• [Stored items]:
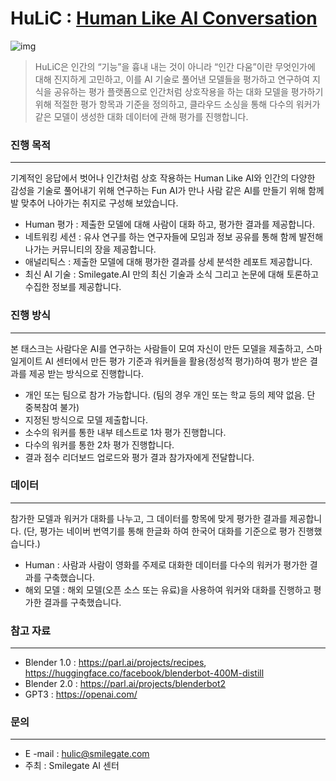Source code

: # HuLiC : [Human Like AI Conversation](https://hulic.smilegate.net/) 

![img](https://user-images.githubusercontent.com/95196586/147039219-4568c0c3-2551-42ed-b150-cf9e88b91d19.jpg)


> HuLiC은 인간의 “기능”을 흉내 내는 것이 아니라 “인간 다움”이란 무엇인가에 대해 진지하게 고민하고, 이를 AI 기술로 풀어낸 모델들을 평가하고 연구하여 지식을 공유하는 평가 플랫폼으로
> 인간처럼 상호작용을 하는 대화 모델을 평가하기 위해 적절한 평가 항목과 기준을 정의하고, 클라우드 소싱을 통해 다수의 워커가 같은 모델이 생성한 대화 데이터에 관해 평가를 진행합니다.
### 진행 목적
***
기계적인 응답에서 벗어나 인간처럼 상호 작용하는 Human Like AI와 인간의 다양한 감성을 기술로 풀어내기 위해 연구하는 Fun AI가 만나 사람 같은 AI를 만들기 위해 함께 발 맞추어 나아가는 취지로 구성해 보았습니다. 

- Human 평가 : 제출한 모델에 대해 사람이 대화 하고, 평가한 결과를 제공합니다.
- 네트워킹 세션 : 유사 연구를 하는 연구자들에 모임과 정보 공유를 통해 함께 발전해 나가는 커뮤니티의 장을 제공합니다.
- 애널리틱스 : 제출한 모델에 대해 평가한 결과를 상세 분석한 레포트 제공합니다.
- 최신 AI 기술 : Smilegate.AI 만의 최신 기술과 소식 그리고 논문에 대해 토론하고 수집한 정보를 제공합니다.

### 진행 방식
***
본 태스크는 사람다운 AI를 연구하는 사람들이 모여 자신이 만든 모델을 제출하고, 스마일게이트 AI 센터에서 만든 평가 기준과 워커들을 활용(정성적 평가)하여 평가 받은 결과를 제공 받는 방식으로 진행합니다.
- 개인 또는 팀으로 참가 가능합니다. (팀의 경우 개인 또는 학교 등의 제약 없음. 단 중복참여 불가)
- 지정된 방식으로 모델 제출합니다.
- 소수의 워커를 통한 내부 테스트로 1차 평가 진행합니다.
- 다수의 워커를 통한 2차 평가 진행합니다.
- 결과 점수 리더보드 업로드와 평가 결과 참가자에게 전달합니다.

### 데이터
***
참가한 모델과 워커가 대화를 나누고, 그 데이터를 항목에 맞게 평가한 결과를 제공합니다.
(단, 평가는 네이버 번역기를 통해 한글화 하여 한국어 대화를 기준으로 평가 진행했습니다.)
- Human : 사람과 사람이 영화를 주제로 대화한 데이터를 다수의 워커가 평가한 결과를 구축했습니다.
- 해외 모델 : 해외 모델(오픈 소스 또는 유료)을 사용하여 워커와 대화를 진행하고 평가한 결과를 구축했습니다.

### 참고 자료
***
- Blender 1.0 : https://parl.ai/projects/recipes, https://huggingface.co/facebook/blenderbot-400M-distill
- Blender 2.0 : https://parl.ai/projects/blenderbot2
- GPT3 : https://openai.com/

### 문의
***
- E -mail : hulic@smilegate.com
- 주최 : Smilegate AI 센터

• [ASSIGNED TASK]:
Set the pictures aside and reproduce the data above exactly.

• [RESPONSE TO THIS EXERCISE]:
Source code

: # HuLiC : [Human Like AI Conversation](https://hulic.smilegate.net/) 

![img](https://user-images.githubusercontent.com/95196586/147039219-4568c0c3-2551-42ed-b150-cf9e88b91d19.jpg)


> HuLiC은 인간의 “기능”을 흉내 내는 것이 아니라 “인간 다움”이란 무엇인가에 대해 진지하게 고민하고, 이를 AI 기술로 풀어낸 모델들을 평가하고 연구하여 지식을 공유하는 평가 플랫폼으로
> 인간처럼 상호작용을 하는 대화 모델을 평가하기 위해 적절한 평가 항목과 기준을 정의하고, 클라우드 소싱을 통해 다수의 워커가 같은 모델이 생성한 대화 데이터에 관해 평가를 진행합니다.
### 진행 목적
***
기계적인 응답에서 벗어나 인간처럼 상호 작용하는 Human Like AI와 인간의 다양한 감성을 기술로 풀어내기 위해 연구하는 Fun AI가 만나 사람 같은 AI를 만들기 위해 함께 발 맞추어 나아가는 취지로 구성해 보았습니다. 

- Human 평가 : 제출한 모델에 대해 사람이 대화 하고, 평가한 결과를 제공합니다.
- 네트워킹 세션 : 유사 연구를 하는 연구자들에 모임과 정보 공유를 통해 함께 발전해 나가는 커뮤니티의 장을 제공합니다.
- 애널리틱스 : 제출한 모델에 대해 평가한 결과를 상세 분석한 레포트 제공합니다.
- 최신 AI 기술 : Smilegate.AI 만의 최신 기술과 소식 그리고 논문에 대해 토론하고 수집한 정보를 제공합니다.

### 진행 방식
***
본 태스크는 사람다운 AI를 연구하는 사람들이 모여 자신이 만든 모델을 제출하고, 스마일게이트 AI 센터에서 만든 평가 기준과 워커들을 활용(정성적 평가)하여 평가 받은 결과를 제공 받는 방식으로 진행합니다.
- 개인 또는 팀으로 참가 가능합니다. (팀의 경우 개인 또는 학교 등의 제약 없음. 단 중복참여 불가)
- 지정된 방식으로 모델 제출합니다.
- 소수의 워커를 통한 내부 테스트로 1차 평가 진행합니다.
- 다수의 워커를 통한 2차 평가 진행합니다.
- 결과 점수 리더보드 업로드와 평가 결과 참가자에게 전달합니다.

### 데이터
***
참가한 모델과 워커가 대화를 나누고, 그 데이터를 항목에 맞게 평가한 결과를 제공합니다.
(단, 평가는 네이버 번역기를 통해 한글화 하여 한국어 대화를 기준으로 평가 진행했습니다.)
- Human : 사람과 사람이 영화를 주제로 대화한 데이터를 다수의 워커가 평가한 결과를 구축했습니다.
- 해외 모델 : 해외 모델(오픈 소스 또는 유료)을 사용하여 워커와 대화를 진행하고 평가한 결과를 구축했습니다.

### 참고 자료
***
- Blender 1.0 : https://parl.ai/projects/recipes, https://huggingface.co/facebook/blenderbot-400M-distill
- Blender 2.0 : https://parl.ai/projects/blenderbot2
- GPT3 : https://openai.com/

### 문의
***
- E -mail : hulic@smilegate.com
- 주최 : Smilegate AI 센터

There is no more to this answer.